As pesadas perdas econômicas com a tragédia no Sul podem ser compensadas pelo enorme esforço de reconstruir cidades e parque produtivo, escreve José Paulo Kupfer
A tragédia sem precedentes das enchentes no Rio Grande do Sul terá óbvio impacto sobre a marcha da economia em 2024. Mas tanto os efeitos negativos, com o colapso abrupto dos negócios, quanto os impulsos derivados dos esforços de reconstrução do que se foi água abaixo, ainda não podem ser devidamente medidos.
Cálculos superficiais das perdas já foram incorporados nas estimativas para a evolução da economia. Esses cálculos apontam perda de 0,3 a 0,5 ponto percentual. Assim, as previsões mais recentes de um crescimento de 2,5% em 2024 estão recuando para expansão mais perto de 2%.
No último Boletim Focus, divulgado na 2ª feira (20.mai.2024), as projeções para a evolução do PIB (Produto Interno Bruto), neste ano, recuaram de 2,09%, uma semana antes, para 2,05%. Nas projeções mais atualizadas do Focus, com as estimativas dos últimos 5 dias úteis, o PIB fecharia o ano com alta de 2,02%.
Embora não represente mais do que 6,5% de toda a produção anual de bens e serviços brasileiros, o desastre na economia gaúcha foi de tal magnitude que pode fazer com que o PIB do 2º trimestre seja negativo. Essa é a hipótese dos economistas da FGV-RJ, que elaboram o Monitor do PIB, acompanhamento mensal da evolução da atividade econômica.
Ocorre que o presumível soluço no 2º trimestre pode ser compensado –e superado– pelo efeito positivo na atividade da recuperação dos prejuízos. Se ainda não é possível capturar todas as perdas, muito menos é possível projetar o impulso dos esforços de repor equipamentos e retomar a produção nas fábricas, no campo, e, muito mais do que isso, na reconstrução das cidades.
Pode-se imaginar a enorme mobilização de recursos que será demandada para a reconstrução de um Estado em que mais de 90% de seu território foi atingido pelas águas. Não é improvável que a atividade econômica dê um salto, já a partir do 3º trimestre, mas, com efeitos mais amplos nos últimos meses de 2024 e mais à frente.
Até a crise gaúcha, a economia marchava em ritmo bastante razoável. As estimativas disponíveis indicam crescimento de 0,5% a 0,7%, no 1º trimestre, na comparação com o último de 2023. Se esse ritmo se repetisse nos demais 3 trimestres do ano, o crescimento se aproximaria de 3%. Com o avanço previsto, a evolução da atividade, em relação ao 1º trimestre de 2023, exibiria alta de 2,3%.
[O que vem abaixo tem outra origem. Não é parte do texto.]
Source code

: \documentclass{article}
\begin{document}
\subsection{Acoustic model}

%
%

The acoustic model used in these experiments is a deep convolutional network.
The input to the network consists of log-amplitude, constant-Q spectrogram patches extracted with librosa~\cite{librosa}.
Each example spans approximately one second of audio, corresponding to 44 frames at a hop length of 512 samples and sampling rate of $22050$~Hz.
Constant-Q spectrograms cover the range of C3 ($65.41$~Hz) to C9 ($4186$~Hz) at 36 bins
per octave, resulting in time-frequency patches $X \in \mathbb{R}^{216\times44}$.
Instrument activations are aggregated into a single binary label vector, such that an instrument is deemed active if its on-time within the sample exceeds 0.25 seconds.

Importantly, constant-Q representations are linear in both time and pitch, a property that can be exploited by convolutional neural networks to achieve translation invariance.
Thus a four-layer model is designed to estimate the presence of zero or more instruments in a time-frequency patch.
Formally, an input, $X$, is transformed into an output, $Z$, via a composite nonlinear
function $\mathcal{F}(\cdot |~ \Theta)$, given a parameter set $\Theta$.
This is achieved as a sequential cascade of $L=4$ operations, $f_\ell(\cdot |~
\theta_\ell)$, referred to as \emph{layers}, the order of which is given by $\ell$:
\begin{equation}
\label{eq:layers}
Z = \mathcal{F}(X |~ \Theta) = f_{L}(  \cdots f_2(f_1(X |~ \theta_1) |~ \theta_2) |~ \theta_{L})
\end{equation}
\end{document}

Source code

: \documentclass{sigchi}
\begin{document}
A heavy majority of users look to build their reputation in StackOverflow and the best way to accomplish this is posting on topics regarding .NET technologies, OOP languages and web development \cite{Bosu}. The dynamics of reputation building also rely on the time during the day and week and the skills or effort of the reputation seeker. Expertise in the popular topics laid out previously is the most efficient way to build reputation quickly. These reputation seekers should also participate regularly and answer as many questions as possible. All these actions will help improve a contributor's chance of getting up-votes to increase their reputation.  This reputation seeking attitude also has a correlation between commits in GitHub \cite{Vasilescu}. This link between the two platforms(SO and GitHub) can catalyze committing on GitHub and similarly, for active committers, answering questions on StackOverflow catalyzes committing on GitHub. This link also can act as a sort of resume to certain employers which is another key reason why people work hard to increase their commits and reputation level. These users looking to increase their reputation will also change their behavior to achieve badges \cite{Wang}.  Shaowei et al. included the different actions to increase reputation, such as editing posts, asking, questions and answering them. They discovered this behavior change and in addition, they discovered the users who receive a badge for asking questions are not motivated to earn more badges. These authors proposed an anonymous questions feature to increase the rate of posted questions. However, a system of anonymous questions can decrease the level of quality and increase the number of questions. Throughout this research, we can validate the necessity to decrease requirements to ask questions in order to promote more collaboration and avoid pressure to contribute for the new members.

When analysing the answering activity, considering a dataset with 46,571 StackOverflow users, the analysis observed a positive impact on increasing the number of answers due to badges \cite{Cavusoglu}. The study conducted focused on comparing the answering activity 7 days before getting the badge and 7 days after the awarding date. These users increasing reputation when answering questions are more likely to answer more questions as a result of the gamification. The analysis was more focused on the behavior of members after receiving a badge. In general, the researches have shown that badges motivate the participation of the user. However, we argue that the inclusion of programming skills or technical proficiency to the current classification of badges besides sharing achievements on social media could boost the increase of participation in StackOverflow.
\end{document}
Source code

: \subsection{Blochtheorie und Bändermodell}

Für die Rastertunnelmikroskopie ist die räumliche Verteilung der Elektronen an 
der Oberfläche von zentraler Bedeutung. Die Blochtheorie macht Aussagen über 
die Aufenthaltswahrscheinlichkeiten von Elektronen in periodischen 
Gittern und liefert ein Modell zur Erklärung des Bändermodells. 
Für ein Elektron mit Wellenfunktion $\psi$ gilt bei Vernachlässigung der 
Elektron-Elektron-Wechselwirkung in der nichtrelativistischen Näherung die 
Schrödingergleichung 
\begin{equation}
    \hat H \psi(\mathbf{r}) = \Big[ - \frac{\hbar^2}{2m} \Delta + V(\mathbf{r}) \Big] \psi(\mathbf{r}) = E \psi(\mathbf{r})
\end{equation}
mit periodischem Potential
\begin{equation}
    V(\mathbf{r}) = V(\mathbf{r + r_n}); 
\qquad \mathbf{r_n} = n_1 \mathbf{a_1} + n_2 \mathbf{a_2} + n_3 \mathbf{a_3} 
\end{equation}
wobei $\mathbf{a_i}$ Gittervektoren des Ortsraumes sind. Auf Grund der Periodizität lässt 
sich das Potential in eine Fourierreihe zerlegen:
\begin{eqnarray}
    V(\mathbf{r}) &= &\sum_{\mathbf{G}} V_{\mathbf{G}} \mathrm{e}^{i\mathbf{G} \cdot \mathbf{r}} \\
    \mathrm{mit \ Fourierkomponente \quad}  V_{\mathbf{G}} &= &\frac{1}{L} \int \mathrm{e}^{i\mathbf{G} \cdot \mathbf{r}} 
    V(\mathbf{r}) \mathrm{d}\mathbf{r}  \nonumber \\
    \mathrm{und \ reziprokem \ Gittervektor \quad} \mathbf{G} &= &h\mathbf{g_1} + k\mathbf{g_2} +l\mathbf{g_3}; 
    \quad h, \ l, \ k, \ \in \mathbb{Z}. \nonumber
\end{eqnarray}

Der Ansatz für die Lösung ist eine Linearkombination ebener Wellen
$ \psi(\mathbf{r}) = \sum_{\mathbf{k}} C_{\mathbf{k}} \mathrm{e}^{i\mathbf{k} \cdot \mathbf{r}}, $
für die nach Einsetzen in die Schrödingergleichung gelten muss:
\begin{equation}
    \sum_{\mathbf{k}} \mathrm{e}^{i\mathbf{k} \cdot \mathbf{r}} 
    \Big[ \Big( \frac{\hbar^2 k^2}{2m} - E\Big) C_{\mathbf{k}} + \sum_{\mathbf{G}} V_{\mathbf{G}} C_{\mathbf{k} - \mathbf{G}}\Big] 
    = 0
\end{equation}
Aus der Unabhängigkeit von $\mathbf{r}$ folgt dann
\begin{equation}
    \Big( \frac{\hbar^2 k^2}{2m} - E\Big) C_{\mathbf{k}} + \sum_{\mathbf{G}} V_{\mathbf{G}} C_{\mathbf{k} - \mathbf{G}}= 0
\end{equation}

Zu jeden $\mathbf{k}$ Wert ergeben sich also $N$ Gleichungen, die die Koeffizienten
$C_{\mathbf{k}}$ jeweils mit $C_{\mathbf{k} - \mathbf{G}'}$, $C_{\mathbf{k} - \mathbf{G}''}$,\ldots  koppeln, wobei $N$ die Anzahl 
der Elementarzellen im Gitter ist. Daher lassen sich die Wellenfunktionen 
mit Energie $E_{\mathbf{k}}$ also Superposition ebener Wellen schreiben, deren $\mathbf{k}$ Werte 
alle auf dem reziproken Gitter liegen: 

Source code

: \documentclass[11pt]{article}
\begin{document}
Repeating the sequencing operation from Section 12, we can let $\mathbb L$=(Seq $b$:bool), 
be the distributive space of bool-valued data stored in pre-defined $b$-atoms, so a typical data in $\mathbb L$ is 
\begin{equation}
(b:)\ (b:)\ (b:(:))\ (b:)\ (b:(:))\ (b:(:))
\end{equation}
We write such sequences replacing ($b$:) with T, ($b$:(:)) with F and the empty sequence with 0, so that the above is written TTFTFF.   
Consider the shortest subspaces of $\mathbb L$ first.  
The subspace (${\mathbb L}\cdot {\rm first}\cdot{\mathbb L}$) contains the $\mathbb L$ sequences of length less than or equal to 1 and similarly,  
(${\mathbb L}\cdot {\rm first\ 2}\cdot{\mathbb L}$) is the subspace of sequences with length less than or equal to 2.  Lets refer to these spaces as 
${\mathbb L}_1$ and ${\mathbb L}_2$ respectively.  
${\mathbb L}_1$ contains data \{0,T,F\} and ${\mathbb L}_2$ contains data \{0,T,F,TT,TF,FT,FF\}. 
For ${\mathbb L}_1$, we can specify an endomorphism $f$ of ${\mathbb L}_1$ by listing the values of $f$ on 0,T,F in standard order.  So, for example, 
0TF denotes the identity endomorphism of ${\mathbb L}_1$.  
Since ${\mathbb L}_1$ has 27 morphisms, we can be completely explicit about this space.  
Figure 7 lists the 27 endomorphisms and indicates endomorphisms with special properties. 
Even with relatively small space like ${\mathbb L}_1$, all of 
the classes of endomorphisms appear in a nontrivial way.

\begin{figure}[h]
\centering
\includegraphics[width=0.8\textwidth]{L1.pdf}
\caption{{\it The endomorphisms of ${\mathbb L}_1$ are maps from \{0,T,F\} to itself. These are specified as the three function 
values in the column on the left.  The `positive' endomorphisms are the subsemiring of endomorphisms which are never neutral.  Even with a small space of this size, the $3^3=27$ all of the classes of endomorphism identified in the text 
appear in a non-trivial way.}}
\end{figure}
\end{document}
Consumo das famílias e investimento, na visão de economistas que acompanham a conjuntura econômica, impulsionaram a atividade, no 1º trimestre. Calcula-se que o consumo das famílias avançou 1,5% sobre o 4º trimestre do ano passado, e robustos 4,4%, na comparação interanual.
Por trás dessa expansão estão o pagamento de mais precatórios atrasados e reajustes em benefícios sociais vinculados à política de elevação do salário mínimo acima da inflação, além da ampliação do Bolsa Família. Traduzindo, programas sociais e política fiscal expansionista na veia encorparam a absorção de mão de obra no mercado de trabalho e, em consequência, a ampliação da renda, esquentando a atividade.
No caso dos investimentos, o avanço, no 1º trimestre, em termos proporcionais, foi ainda mais forte. A aplicação de recursos em criação, ampliação e modernização, assim como na construção civil resultou numa alta de 4,8% sobre o último trimestre de 2023 e de 3,4%, na comparação interanual. O empurrão veio dos cortes nos juros básicos, o que, na esteira da melhora no mercado de trabalho e na renda, também aumentou o nível da concessão de crédito a pessoas físicas.
O resumo da história é que a atividade econômica deverá mostrar expansão em 2024, depois de crescer acima do previsto em 2023. Confirmada a pior das hipóteses do momento para este ano —alta de 2%—, no fechamento de 2024, a economia terá crescido bons 5% sobre 2022.